Ok Cool, as I said very unprofessional of him. Vent away, just wanted to make sure there was an understanding of why he went off. (It obviously wasn’t needed)
I would guess from your description, he will exit the company on his own within the year.

Jim

Could be that you were just the straw that broke his camel’s back.

Our division’s holiday party is tomorrow. I’m on the party committee, being the guy who is going to provide the music. This afternoon, I was listening to a bitcast from a St. Louis radio station and noticed a woman yelling. She was all “fuck this” and “fuck that”, then I realize it was a co-worker across a cubicle wall from me and she was apparently going off because a fellow committee member dared talk about the party. I’m not sure exactly what went on but I suspect that he said something about those who didn’t pay (this is a catered party) should stay away from the food. This wasn’t the first time that a committee member mentioned such a thing.

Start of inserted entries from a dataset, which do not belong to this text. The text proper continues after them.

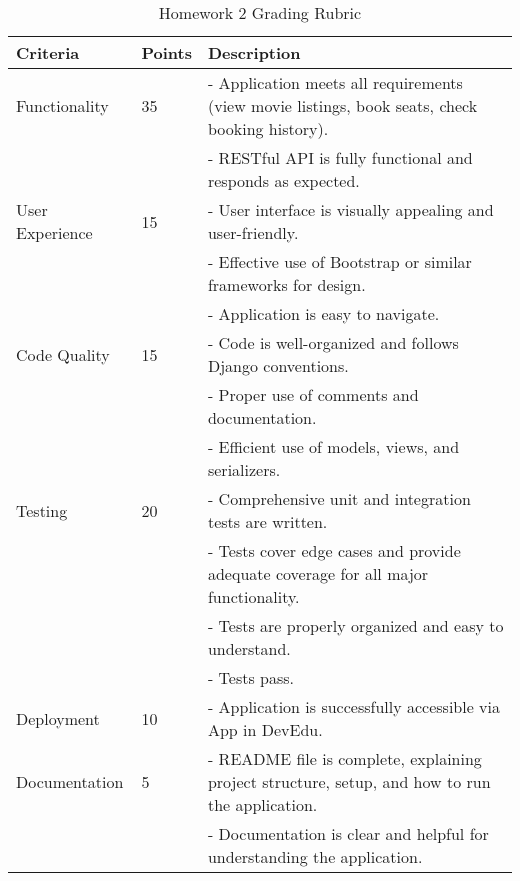 \documentclass{article}
\begin{document}
\begin{table}[ht]
\centering
\small
\begin{tabular}{l l p{8cm}}
\hline
\textbf{Criteria} & \textbf{Points} & \textbf{Description} \\
\hline
Functionality &
35 &
- Application meets all requirements (view movie listings, book seats, check booking history).\\
& &
- RESTful API is fully functional and responds as expected. \newline \\
User Experience &
15 &
- User interface is visually appealing and user-friendly.\\
& &
- Effective use of Bootstrap or similar frameworks for design.\\
& &
- Application is easy to navigate. \newline \\
Code Quality &
15 &
- Code is well-organized and follows Django conventions. \\
& &
- Proper use of comments and documentation. \\
& &
- Efficient use of models, views, and serializers. \newline \\
Testing &
20 &
- Comprehensive unit and integration tests are written.\\
& &
- Tests cover edge cases and provide adequate coverage for all major functionality.\\
& &
- Tests are properly organized and easy to understand. \\
& & 
- Tests pass. \newline \\
Deployment &
10 &
- Application is successfully accessible via App in DevEdu. \newline \\ 
Documentation &
5 &
- README file is complete, explaining project structure, setup, and how to run the application.\\
& &
- Documentation is clear and helpful for understanding the application.\\
\hline
\end{tabular}
\caption{Homework 2 Grading Rubric}
\end{table}
\end{document}

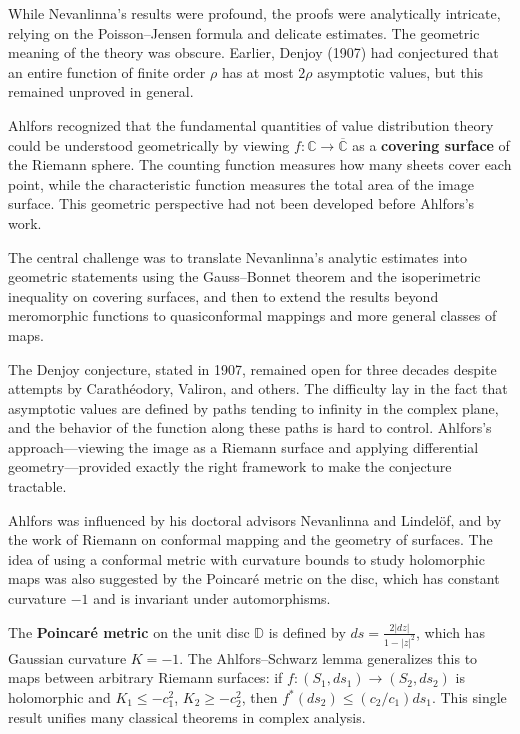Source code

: While Nevanlinna's results were profound, the proofs were analytically intricate, relying on the Poisson--Jensen formula and delicate estimates. The geometric meaning of the theory was obscure. Earlier, Denjoy (1907) \cite{ahlfors1936} had conjectured that an entire function of finite order $\rho$ has at most $2\rho$ asymptotic values, but this remained unproved in general.

Ahlfors \cite{ahlfors1936} recognized that the fundamental quantities of value distribution theory could be understood geometrically by viewing $f: \mathbb{C} \to \overline{\mathbb{C}}$ as a \textbf{covering surface} of the Riemann sphere. The counting function measures how many sheets cover each point, while the characteristic function measures the total area of the image surface. This geometric perspective had not been developed before Ahlfors's work.

The central challenge was to translate Nevanlinna's analytic estimates into geometric statements using the Gauss--Bonnet theorem and the isoperimetric inequality on covering surfaces, and then to extend the results beyond meromorphic functions to quasiconformal mappings and more general classes of maps.

The Denjoy conjecture, stated in 1907, remained open for three decades despite attempts by Carath\'{e}odory, Valiron, and others. The difficulty lay in the fact that asymptotic values are defined by paths tending to infinity in the complex plane, and the behavior of the function along these paths is hard to control. Ahlfors's approach---viewing the image as a Riemann surface and applying differential geometry---provided exactly the right framework to make the conjecture tractable.

Ahlfors was influenced by his doctoral advisors Nevanlinna and Lindel\"{o}f, and by the work of Riemann on conformal mapping and the geometry of surfaces. The idea of using a conformal metric with curvature bounds to study holomorphic maps was also suggested by the Poincar\'{e} metric on the disc, which has constant curvature $-1$ and is invariant under automorphisms.

The \textbf{Poincar\'{e} metric} on the unit disc $\mathbb{D}$ is defined by $ds = \frac{2|dz|}{1-|z|^2}$, which has Gaussian curvature $K = -1$. The Ahlfors--Schwarz lemma generalizes this to maps between arbitrary Riemann surfaces: if $f: (S_1, ds_1) \to (S_2, ds_2)$ is holomorphic and $K_1 \leq -c_1^2$, $K_2 \geq -c_2^2$, then $f^*(ds_2) \leq (c_2/c_1) ds_1$. This single result unifies many classical theorems in complex analysis.

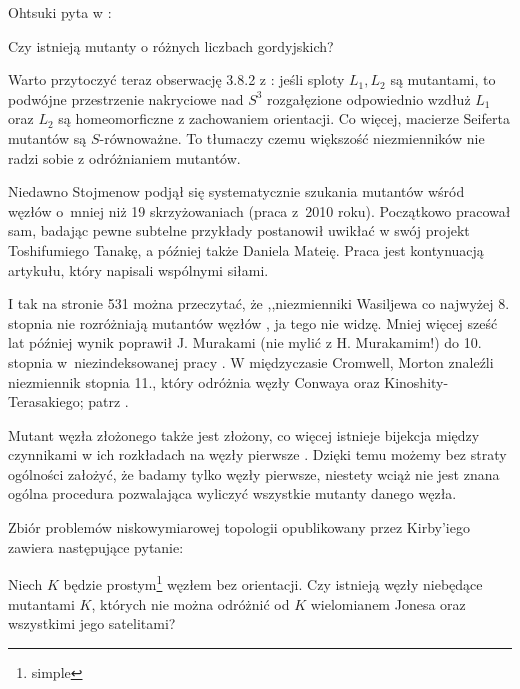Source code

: Ohtsuki pyta w \cite[problem 12.15]{ohtsuki02}:

\begin{conjecture}
    Czy istnieją mutanty o różnych liczbach gordyjskich?
\end{conjecture}

Warto przytoczyć teraz obserwację 3.8.2 z \cite[s. 43]{kawauchi96}: jeśli sploty $L_1, L_2$ są mutantami, to podwójne przestrzenie nakryciowe nad $S^3$ rozgałęzione odpowiednio wzdłuż $L_1$ oraz $L_2$ są homeomorficzne z zachowaniem orientacji.
Co więcej, macierze Seiferta mutantów są $S$-równoważne.
To tłumaczy czemu większość niezmienników nie radzi sobie z odróżnianiem mutantów.

Niedawno Stojmenow podjął się systematycznie szukania mutantów wśród węzłów o~mniej niż 19 skrzyżowaniach (praca \cite{stoimenow10} z~2010 roku).
Początkowo pracował sam, badając pewne subtelne przykłady postanowił uwikłać w swój projekt Toshifumiego Tanakę, a później także Daniela Mateię.
Praca \cite{stoimenow10} jest kontynuacją artykułu, który napisali wspólnymi siłami.

I tak na stronie 531 można przeczytać, że ,,niezmienniki Wasiljewa co najwyżej 8. stopnia nie rozróżniają mutantów węzłów \cite{chmutov94}, ja tego nie widzę.
Mniej więcej sześć lat później wynik poprawił J. Murakami (nie mylić z H. Murakamim!) do 10. stopnia w~niezindeksowanej pracy \cite{murakami99}.
W międzyczasie Cromwell, Morton znaleźli niezmiennik stopnia 11., który odróżnia węzły Conwaya oraz Kinoshity-Terasakiego; patrz \cite{cromwell96}.

Mutant węzła złożonego także jest złożony, co więcej istnieje bijekcja między czynnikami w ich rozkładach na węzły pierwsze \cite{ruberman87}.
Dzięki temu możemy bez straty ogólności założyć, że badamy tylko węzły pierwsze, niestety wciąż nie jest znana ogólna procedura pozwalająca wyliczyć wszystkie mutanty danego węzła.

Zbiór problemów niskowymiarowej topologii opublikowany przez Kirby'iego \cite{kirby78} zawiera następujące pytanie:
\begin{conjecture}[problem 1.91]
    Niech $K$ będzie prostym\footnote{simple} węzłem bez orientacji.
    Czy istnieją węzły niebędące mutantami $K$, których nie można odróżnić od $K$ wielomianem Jonesa oraz wszystkimi jego satelitami?
\end{conjecture}

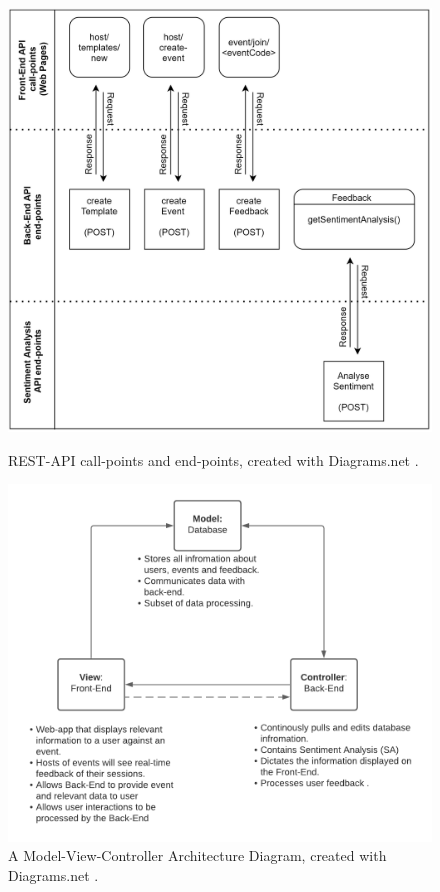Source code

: \documentclass[9pt, titlepage]{extarticle}
\begin{document}
\begin{figure}[!h]
  \centering
  \begin{minipage}[b]{0.49\textwidth}
    \includegraphics[width=\textwidth]{assets/REST_API.png}
    \caption{REST-API call-points and end-points, created with Diagrams.net \autocite{web:drawio}.}
\label{fig:apis}
  \end{minipage}
  \hfill
  \begin{minipage}[b]{0.49\textwidth}
    \includegraphics[width=\textwidth]{assets/mvc.png}
    \caption{A Model-View-Controller Architecture Diagram, created with Diagrams.net \autocite{web:drawio}.}
  \label{fig:mvc-diagram}
  \end{minipage}
\end{figure}
\end{document}
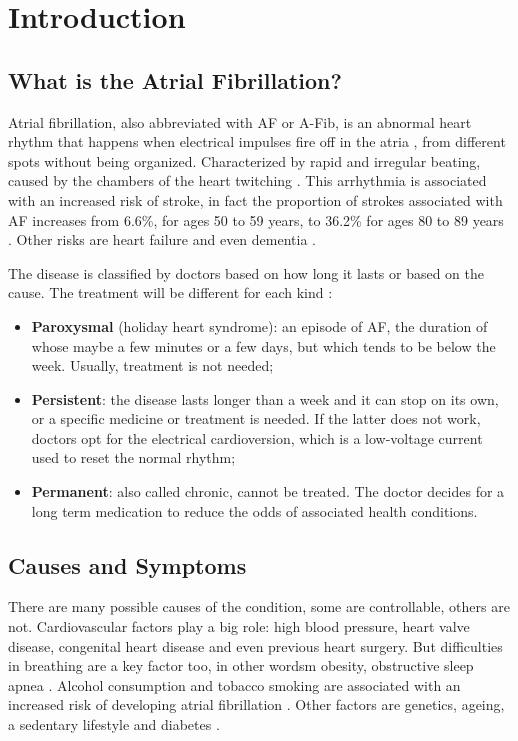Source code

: \chapter{Introduction}
\label{sec:introduction}

\section{What is the Atrial Fibrillation?}
Atrial fibrillation, also abbreviated with AF or A-Fib, is an abnormal heart rhythm that happens when electrical impulses fire off in the atria , from different spots without being organized. Characterized by rapid and irregular beating, caused by the chambers of the heart twitching \cite{cdcgov17} . This arrhythmia is associated with an increased risk of stroke, in fact the proportion of strokes associated with AF increases from 6.6\%, for ages 50 to 59 years, to 36.2\% for ages 80 to 89 years \cite{10.1001/archinte.1987.00370090041008}. Other risks are heart failure and even dementia \cite{Munger2014}.


The disease is classified by doctors based on how long it lasts or based on the cause. The treatment will be different for each kind \cite{webmd2018}:
\begin{itemize}
  \item \textbf{Paroxysmal} (holiday heart syndrome): an episode of AF, the duration of whose maybe a few minutes or a few days, but which tends to be below the week. Usually, treatment is not needed;
  \item \textbf{Persistent}: the disease lasts longer than a week and it can stop on its own, or a specific medicine or treatment is needed. If the latter does not work, doctors opt for the electrical cardioversion, which is a low-voltage current used to reset the normal rhythm;
  \item \textbf{Permanent}: also called chronic, cannot be treated. The doctor decides for a long term medication to reduce the odds of associated health conditions.
\end{itemize}

\section{Causes and Symptoms}
There are many possible causes of the condition, some are controllable, others are not. Cardiovascular factors play a big role: high blood pressure, heart valve disease, congenital heart disease and even previous heart surgery. But difficulties in breathing are a key factor too, in other wordsm obesity, obstructive sleep apnea \cite{doi:10.1111/obr.12056}. Alcohol consumption and tobacco smoking are associated with an increased risk of developing atrial fibrillation \cite{Tonelo2013, DU20171968}. Other factors are genetics, ageing, a sedentary lifestyle and diabetes \cite{10.1001/jama.291.23.2851, Staerk2017}.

The woman–I’m not sure who it was because I tried to tune it out–might have been D. D is the division’s complainer. Before we were allowed to have headphones, I had volunteered to bring in my Christmas CDs and play them on my computer. D complained, called my CDs “elevator music”–even though they spanned all genres–and once shut off the music because “nobody was listening.” The next year, I tried to appease her by buying more CDs but it didn’t work. She still complained. I got fed up, decided to pack up my CDs and let someone else take over.

Earlier this year, I was given a supervisory duty, which involves data entry work being randomly sent to me to check for errors. If I find errors, I make a note of the errors and send the document back to whoever was reponsible for it. D is a data entry clerk–when she’s not goofing off by being on the phone or surfing lottery websites for the next number to play. When she found out what I was doing, she complained, threatened to go to he boss (who gave me this duty in the first place), then the Union. I told her to go right ahead and that I’m going to keep reviewing data entry work until I hear otherwise. It’s been about 9 months and I still haven’t heard otherwise.

Today, whoever it was going “fuck this”, “fuck that”, “nobody wants to go to the party 'cause they’re all motherfuckers”, etc. did so for quite a while, even after one of the supervisors came by to see what all the noise was about.

You never can tell with people this time of year. Anything will set 'em off, even a simple holiday party that won’t take place until the next day, and they won’t care who’s listening.

I don’t think it was the thank you note. He invited himself to their lunch.

Is anybody else picturing the socially awkward co-worker as Dwight Shrute from “The Office?”

I read it as he was planning to go there with someone else, and the rest of the work group suggested it as a place for lunch after that, so he spoke up and mentioned his plans. The OP doesn’t provide further details about whether he invited himself or invited the group to eat with them or what. “He invited himself to their lunch” is not apparent in the post, to me at least.